3.A Noncoding Regulatory RNAs Network Driven by Circ-CDYL Acts Specifically in the Early Stages Hepatocellular Carcinoma.

Hepatology14.9711区. 2019 May 30

分子机制：该文章研究的是肝癌的，也是一个circ，叫做circ-CDYL，其在肝癌样本中高表达，增加了EPCAM阳性的肝癌细胞浸润性，分子机制上其可同时吸附miR-892a和miR-328-3p，分别促进了人肝癌衍生生长因子HDGF和缺氧诱导因子天冬酰胺羟化酶HIF1AN的表达水平，并同时激活了PI3K-AKT-mTORC1/β-catenin和NOTCH2信号通路。

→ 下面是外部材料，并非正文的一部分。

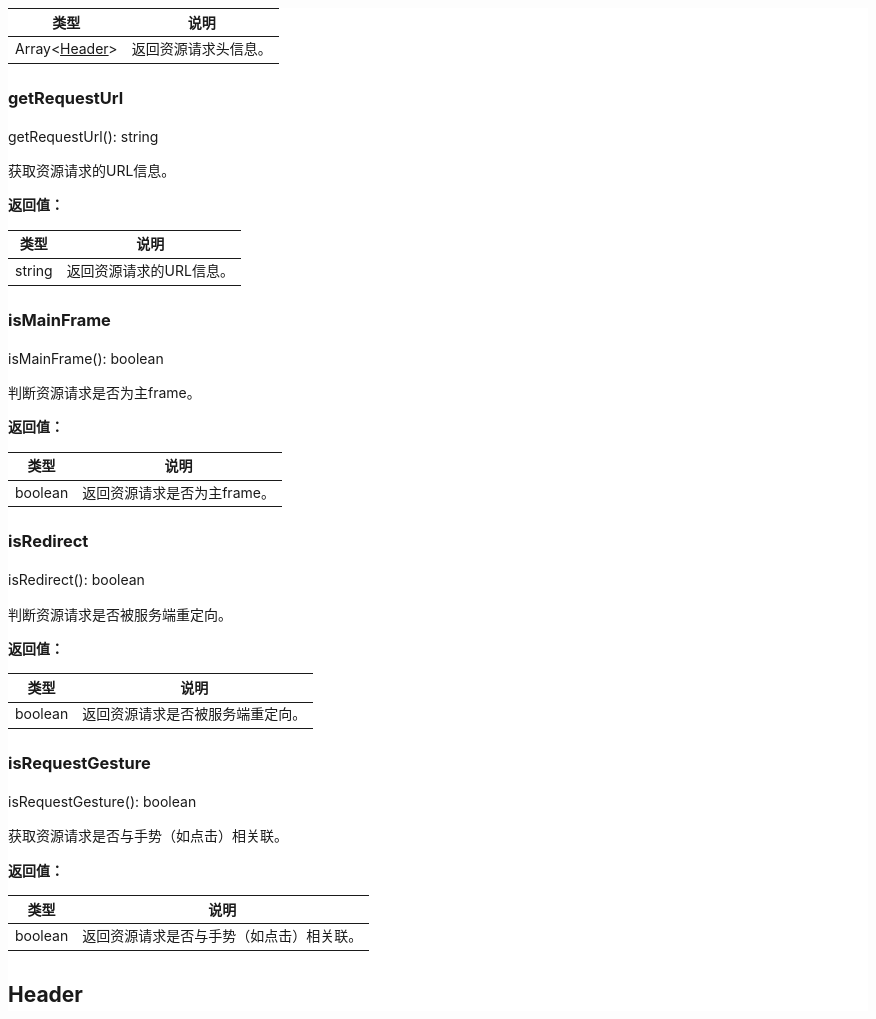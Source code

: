 | 类型                         | 说明         |
| -------------------------- | ---------- |
| Array\<[Header](#header)\> | 返回资源请求头信息。 |

### getRequestUrl

getRequestUrl(): string

获取资源请求的URL信息。

**返回值：** 

| 类型     | 说明            |
| ------ | ------------- |
| string | 返回资源请求的URL信息。 |

### isMainFrame

isMainFrame(): boolean

判断资源请求是否为主frame。

**返回值：** 

| 类型      | 说明               |
| ------- | ---------------- |
| boolean | 返回资源请求是否为主frame。 |

### isRedirect

isRedirect(): boolean

判断资源请求是否被服务端重定向。

**返回值：** 

| 类型      | 说明               |
| ------- | ---------------- |
| boolean | 返回资源请求是否被服务端重定向。 |

### isRequestGesture

isRequestGesture(): boolean

获取资源请求是否与手势（如点击）相关联。

**返回值：** 

| 类型      | 说明                   |
| ------- | -------------------- |
| boolean | 返回资源请求是否与手势（如点击）相关联。 |

## Header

英文摘要：Circ-CDYL is specifically upregulated in the early stages of HCC and therefore contributes to the properties of EPCAM-positive liver tumor-initiating cells. Circ-CDYL interacts with mRNAs encoding hepatoma-derived growth factor (HDGF) and hypoxia inducible factor asparagine hydroxylase (HIF1AN) by acts as the sponge of miR-892a and miR-328-3p, respectively. Subsequently, activation of the PI3K-AKT-mTORC1/β-catenin and NOTCH2 pathways, which promote the expression of the effect proteins baculoviral IAP repeat containing 5 (BIRC5 or SURVIVIN) and MYC proto-oncogene, is influenced by Circ-CDYL. A treatment incorporating Circ-CDYL interference and traditional enzyme inhibitors targeting PI3K and HIF1AN demonstrated highly effective inhibition of stem-like characteristics and tumor growth in HCC. Finally, we demonstrated that the Circ-CDYL expression or which combined with HDGF and HIF1AN are both independent marker for discrimination of early stages HCC with the odds ratio (OR) of 1.09 (95% CI: 1.02-1.17) and 124.58 (95% CI: 13.26-1170.56), respectively.